But we often don’t ask because of The Terror of a ‘No’.
Why should a ‘no’ – such a small and innocuous word – prove quite so painful, so hard to hear, so much something we’d rather die in penury, ignored and unfulfilled than ever encounter?
It’s because it’s not a case of trying not to hear a ‘no’. What we are trying to do is avoid hearing something quite different: that we’re disgusting.
All of us have access to a Disgusting Self Image; a repertoire of all the most broken, flawed, embarrassing and weak sides of who we are.
It’s precisely this self-image that is awoken and engaged whenever people say ‘no’ to us. We’re not hearing ‘no’ – we’d be fine if we were. We’re hearing: you’re an arrogant, laughable, jumped-up, delusional clumsy repulsive pond-life.
No wonder we get reluctant to ask. But in truth, of course, others are not remotely saying this to us. They can’t guess how we’re feeling inside, it’s not written on our forehead and, most importantly, it’s not even true. We’ve got some tricky sides of course, but so does everyone else. We’re a mixture of good and bad, like everyone else. We’re OK. We deserve to exist – just…
When people say no, they’re not thinking about us. Here is the only reason why people ever say no (we need this emblazoned on billboards so we don’t forget it): The real reason people say no is that it doesn’t fit in with their plans. They are not thinking about our stupidest deeds, of the nicknames people called us at school or of what we get up to late at night. That is in your head; not theirs. They are just worried about their plans.
We lose out on some consoling insights when we omit to bring our own experience of what we felt when we said ‘no’ to people. We said ‘no’ not because we hated them; we did it for an obvious, now-repeated reason: it didn’t fit in with our plans.
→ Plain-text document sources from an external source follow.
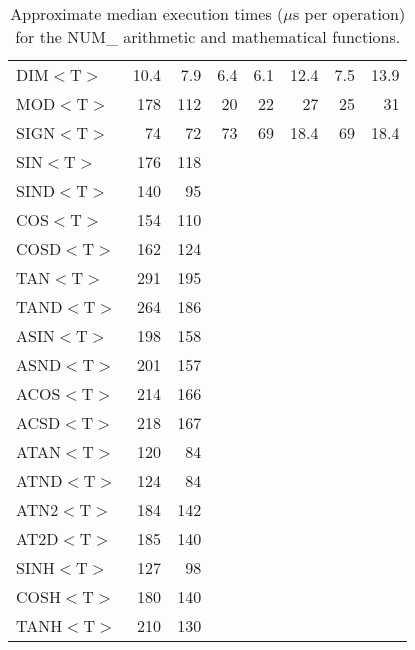 \documentclass[11pt,nolof]{starlink}
\providecommand{\name}[1]{\mbox{#1}}
\begin{document}
\begin{table}[h]
\begin{center}
\begin{footnotesize}
\begin{tabular}{|l|r|r|r|r|r|r|r|}
DIM$<$T$>$ & 10.4 &  7.9 &  6.4 &  6.1 & 12.4 &  7.5 & 13.9 \\
MOD$<$T$>$ &  178 &  112 &   20 &   22 &   27 &   25 &   31 \\
SIGN$<$T$>$ &   74 &   72 &   73 &   69 & 18.4 &   69 & 18.4 \\
SIN$<$T$>$ &  176 &  118 &      &      &      &      &      \\
SIND$<$T$>$ &  140 &   95 &      &      &      &      &      \\
COS$<$T$>$ &  154 &  110 &      &      &      &      &      \\
COSD$<$T$>$ &  162 &  124 &      &      &      &      &      \\
TAN$<$T$>$ &  291 &  195 &      &      &      &      &      \\
TAND$<$T$>$ &  264 &  186 &      &      &      &      &      \\
ASIN$<$T$>$ &  198 &  158 &      &      &      &      &      \\
ASND$<$T$>$ &  201 &  157 &      &      &      &      &      \\
ACOS$<$T$>$ &  214 &  166 &      &      &      &      &      \\
ACSD$<$T$>$ &  218 &  167 &      &      &      &      &      \\
ATAN$<$T$>$ &  120 &   84 &      &      &      &      &      \\
ATND$<$T$>$ &  124 &   84 &      &      &      &      &      \\
ATN2$<$T$>$ &  184 &  142 &      &      &      &      &      \\
AT2D$<$T$>$ &  185 &  140 &      &      &      &      &      \\
SINH$<$T$>$ &  127 &   98 &      &      &      &      &      \\
COSH$<$T$>$ &  180 &  140 &      &      &      &      &      \\
TANH$<$T$>$ &  210 &  130 &      &      &      &      &      \\
\hline
\end{tabular}
\end{footnotesize}
\caption{Approximate median execution times ($\mu$s per operation) for the
\name{NUM\_} arithmetic and mathematical functions.}
\label{table:numstats}
\end{center}
\end{table}

\newpage
\end{document}
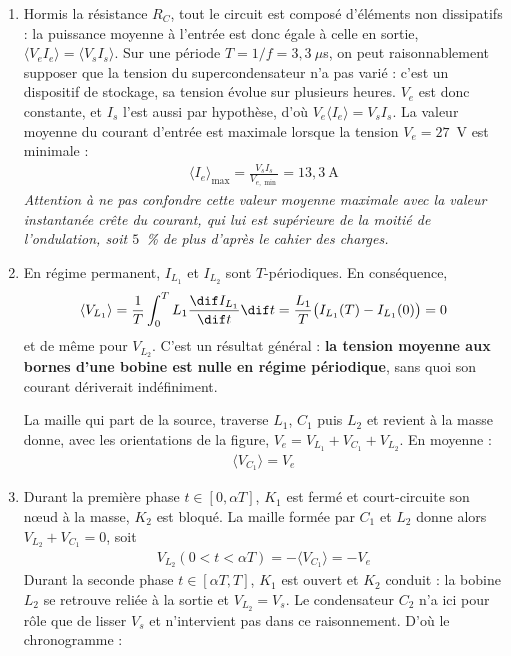 \begin{correction}

    \begin{enumerate}

        \item Hormis la résistance $R_C$, tout le circuit est composé d'éléments non dissipatifs : la puissance moyenne à l'entrée est donc égale à celle en sortie, $\langle V_eI_e\rangle=\langle V_sI_s\rangle$. Sur une période $T=1/f=3,3~\mu$s, on peut raisonnablement supposer que la tension du supercondensateur n'a pas varié : c'est un dispositif de stockage, sa tension évolue sur plusieurs heures. $V_e$ est donc constante, et $I_s$ l'est aussi par hypothèse, d'où $V_e\langle I_e\rangle=V_sI_s$. La valeur moyenne du courant d'entrée est maximale lorsque la tension $V_e=27$~V est minimale :
        \begin{align*}
            \boxed{\langle I_e\rangle_{\max}=\frac{V_sI_s}{V_{e,\min}}=13,3~\mathrm{A}}
        \end{align*}
        \textit{Attention à ne pas confondre cette valeur moyenne maximale avec la valeur instantanée crête du courant, qui lui est supérieure de la moitié de l'ondulation, soit $5$~\% de plus d'après le cahier des charges.}

        \item En régime permanent, $I_{L_1}$ et $I_{L_2}$ sont $T$-périodiques. En conséquence,
        \begin{align*}
            \langle V_{L_1}\rangle=\frac{1}{T}\int_0^T L_1\frac{\dif I_{L_1}}{\dif t}\dif t
            =\frac{L_1}{T}\big(I_{L_1}(T)-I_{L_1}(0)\big)
            =0
        \end{align*}
        et de même pour $V_{L_2}$. C'est un résultat général : \textbf{la tension moyenne aux bornes d'une bobine est nulle en régime périodique}, sans quoi son courant dériverait indéfiniment.

        La maille qui part de la source, traverse $L_1$, $C_1$ puis $L_2$ et revient à la masse donne, avec les orientations de la figure, $V_e=V_{L_1}+V_{C_1}+V_{L_2}$. En moyenne :
        \begin{align*}
            \boxed{\langle V_{C_1}\rangle=V_e}
        \end{align*}

        \item Durant la première phase $t\in[0,\alpha T]$, $K_1$ est fermé et court-circuite son n\oe ud à la masse, $K_2$ est bloqué. La maille formée par $C_1$ et $L_2$ donne alors $V_{L_2}+V_{C_1}=0$, soit
        \begin{align*}
            V_{L_2}(0<t<\alpha T)=-\langle V_{C_1}\rangle=-V_e
        \end{align*}
        Durant la seconde phase $t\in[\alpha T,T]$, $K_1$ est ouvert et $K_2$ conduit : la bobine $L_2$ se retrouve reliée à la sortie et $V_{L_2}=V_s$. Le condensateur $C_2$ n'a ici pour rôle que de lisser $V_s$ et n'intervient pas dans ce raisonnement. D'où le chronogramme :


\end{enumerate}
\end{correction}
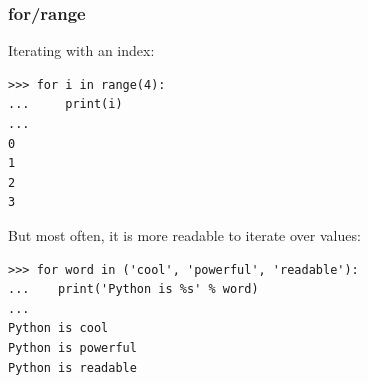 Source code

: \documentclass[colorlinks]{beamer}
\begin{document}
\begin{frame}[fragile]\frametitle{for/range}
  \begin{block}{Iterating with an index:}
\tiny
\begin{verbatim}
>>> for i in range(4):
...     print(i)
... 
0
1
2
3
\end{verbatim}

  \end{block}
\begin{block}{But most often, it is more readable to iterate over values:}
\tiny
\begin{verbatim}
>>> for word in ('cool', 'powerful', 'readable'):
...    print('Python is %s' % word)
... 
Python is cool
Python is powerful
Python is readable
\end{verbatim}

\end{block}
\end{frame}
\end{document}
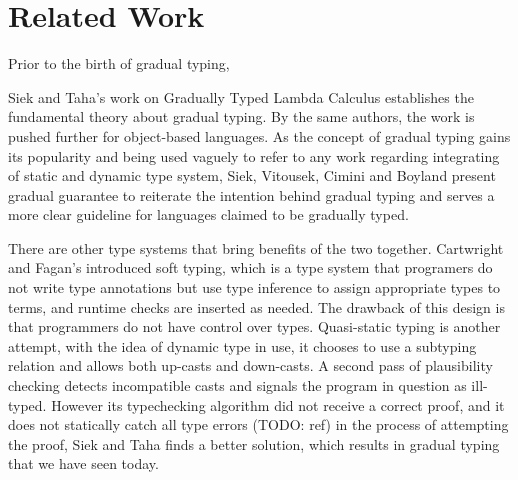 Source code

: \section{Related Work}

Prior to the birth of gradual typing, 

Siek and Taha's work on Gradually Typed Lambda Calculus\cite{siek2006gradual}
establishes the fundamental theory about gradual typing.
By the same authors,
the work is pushed further for object-based languages\cite{siek2007gradual}.
As the concept of gradual typing gains its popularity and being used vaguely to
refer to any work regarding integrating of static and dynamic type system,
Siek, Vitousek, Cimini and Boyland present gradual guarantee\cite{siek2015refined}
to reiterate the intention behind gradual typing and serves a more clear guideline for
languages claimed to be gradually typed.



There are other type systems that bring benefits of the two together.
Cartwright and Fagan's introduced soft typing, which is a type system
that programers do not write type annotations but use type inference to
assign appropriate types to terms, and runtime checks are inserted as needed.
The drawback of this design is that programmers do not have control over types.
Quasi-static typing is another attempt, with the idea of dynamic type in use,
it chooses to use a subtyping relation and allows both up-casts and down-casts.
A second pass of plausibility checking detects incompatible casts and signals the program
in question as ill-typed. However its typechecking algorithm did not receive a correct proof,
and it does not statically catch all type errors (TODO: ref)
in the process of attempting the proof, Siek and Taha finds a better solution, 
which results in gradual typing that we have seen today.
But here’s the key reason to try asking. We just don’t know where people are with their plans. And we can be sure of this by looking at our own experience. There are a surprising number of things we would theoretically give other people, if only they asked. We would say yes at many points. We’d be ready to give certain people money, time, kisses… if they asked! But they don’t ask, because they don’t know where we are with our lives and are afraid of losing face.
All of us are fundamentally ignorant of other people’s plans. We just can’t really tell whether others might say yes or no because we don’t have access to their projects and visions. We are attempting to overcome our lack of data by foreclosing in a pessimistic direction. But we should, instead, simply try to get more data – by asking. We should respond to ignorance with curiosity, not despair.
We should remember too that we can survive a ‘no’. From a distance, we feel it would be a catastrophe if it were a ‘no’. From close up, we can be sure we’d shrug it off in three hours. We are big people now. Of course, as small children, we were very vulnerable and perhaps adults said ‘no’ to us at key moments and it hurt. And now we’re trying not to get hurt again. But the mind is slow to realise the time. We’ve grown. We’re perhaps six feet tall. We have a bank account, perhaps a car, maybe children of our own. We can survive a ‘no’.
And in any case, not asking is not cost free. We are avoiding the pain of rejection; but we are settling for something that is more insidious and troubling: a lack of opportunity. Not asking life for something means implicitly asking it for something else, failure from the outset. And this is especially sad because life is so very short. What we should really be scared of is not a ‘no’, but of reaching our deathbeds unfulfilled. We should ask.